--- GIVEN ENTRIES ---

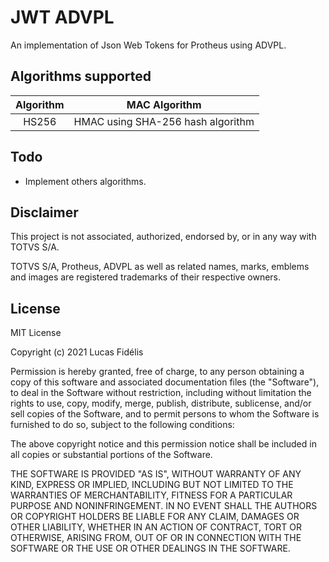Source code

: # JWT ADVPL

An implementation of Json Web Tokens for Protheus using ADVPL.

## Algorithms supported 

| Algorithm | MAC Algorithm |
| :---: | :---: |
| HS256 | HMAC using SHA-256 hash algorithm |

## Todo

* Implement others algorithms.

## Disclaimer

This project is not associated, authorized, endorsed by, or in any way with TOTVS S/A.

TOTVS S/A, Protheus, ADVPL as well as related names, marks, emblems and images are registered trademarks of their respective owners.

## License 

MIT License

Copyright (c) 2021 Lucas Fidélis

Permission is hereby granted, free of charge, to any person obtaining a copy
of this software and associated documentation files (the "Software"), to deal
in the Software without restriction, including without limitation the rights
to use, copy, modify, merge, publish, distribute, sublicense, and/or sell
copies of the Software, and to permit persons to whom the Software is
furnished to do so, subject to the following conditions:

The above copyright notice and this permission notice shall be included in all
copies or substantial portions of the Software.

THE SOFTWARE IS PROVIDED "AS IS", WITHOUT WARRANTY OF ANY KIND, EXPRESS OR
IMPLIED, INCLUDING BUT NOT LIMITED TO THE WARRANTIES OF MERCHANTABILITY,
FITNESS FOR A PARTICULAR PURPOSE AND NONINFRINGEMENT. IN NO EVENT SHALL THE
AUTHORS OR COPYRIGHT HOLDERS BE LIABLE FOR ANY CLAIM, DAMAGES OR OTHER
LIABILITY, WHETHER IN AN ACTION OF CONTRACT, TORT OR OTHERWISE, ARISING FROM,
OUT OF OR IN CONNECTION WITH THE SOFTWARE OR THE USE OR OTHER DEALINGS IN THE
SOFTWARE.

---
--- GIVEN ENTRIES ---

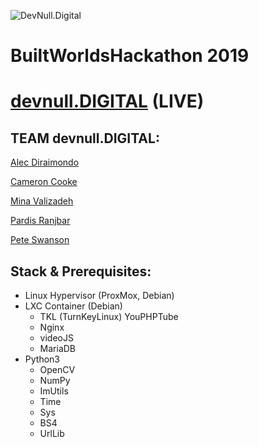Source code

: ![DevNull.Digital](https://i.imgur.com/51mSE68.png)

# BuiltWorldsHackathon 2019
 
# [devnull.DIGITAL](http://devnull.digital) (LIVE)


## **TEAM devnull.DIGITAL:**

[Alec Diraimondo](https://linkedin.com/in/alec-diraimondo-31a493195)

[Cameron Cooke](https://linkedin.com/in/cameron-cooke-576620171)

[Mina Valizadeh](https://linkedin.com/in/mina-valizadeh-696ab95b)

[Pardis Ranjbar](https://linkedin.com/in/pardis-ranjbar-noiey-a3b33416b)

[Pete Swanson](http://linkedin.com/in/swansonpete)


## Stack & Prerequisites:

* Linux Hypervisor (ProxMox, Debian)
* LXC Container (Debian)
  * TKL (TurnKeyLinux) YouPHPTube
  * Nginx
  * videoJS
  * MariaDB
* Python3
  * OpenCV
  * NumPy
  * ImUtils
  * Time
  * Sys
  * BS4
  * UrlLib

---
--- GIVEN ENTRIES ---

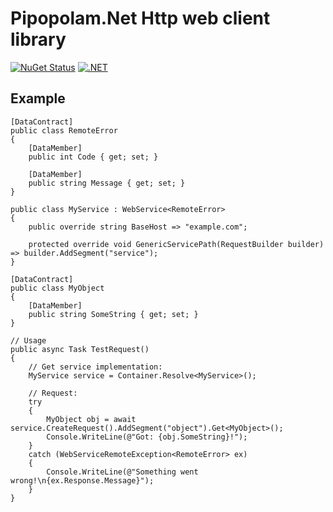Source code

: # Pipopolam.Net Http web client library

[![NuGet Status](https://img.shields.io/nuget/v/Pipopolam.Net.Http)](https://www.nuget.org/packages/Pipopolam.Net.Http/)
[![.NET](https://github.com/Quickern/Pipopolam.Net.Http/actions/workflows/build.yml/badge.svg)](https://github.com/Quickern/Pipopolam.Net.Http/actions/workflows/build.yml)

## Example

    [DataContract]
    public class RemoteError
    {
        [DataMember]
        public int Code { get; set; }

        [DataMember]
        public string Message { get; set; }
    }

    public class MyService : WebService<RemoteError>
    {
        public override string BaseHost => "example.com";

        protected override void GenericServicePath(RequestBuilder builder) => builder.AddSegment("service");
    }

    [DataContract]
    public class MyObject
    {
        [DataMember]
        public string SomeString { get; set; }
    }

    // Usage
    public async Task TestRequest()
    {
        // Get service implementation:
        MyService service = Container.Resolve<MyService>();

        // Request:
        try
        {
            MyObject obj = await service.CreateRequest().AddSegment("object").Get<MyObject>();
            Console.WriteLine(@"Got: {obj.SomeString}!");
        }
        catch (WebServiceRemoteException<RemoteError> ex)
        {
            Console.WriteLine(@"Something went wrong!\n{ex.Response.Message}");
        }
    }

---

• [TASK GOAL]
The answer is a number alone: how many lines of the data contain the string "linkedin"?

• [RESULT]
5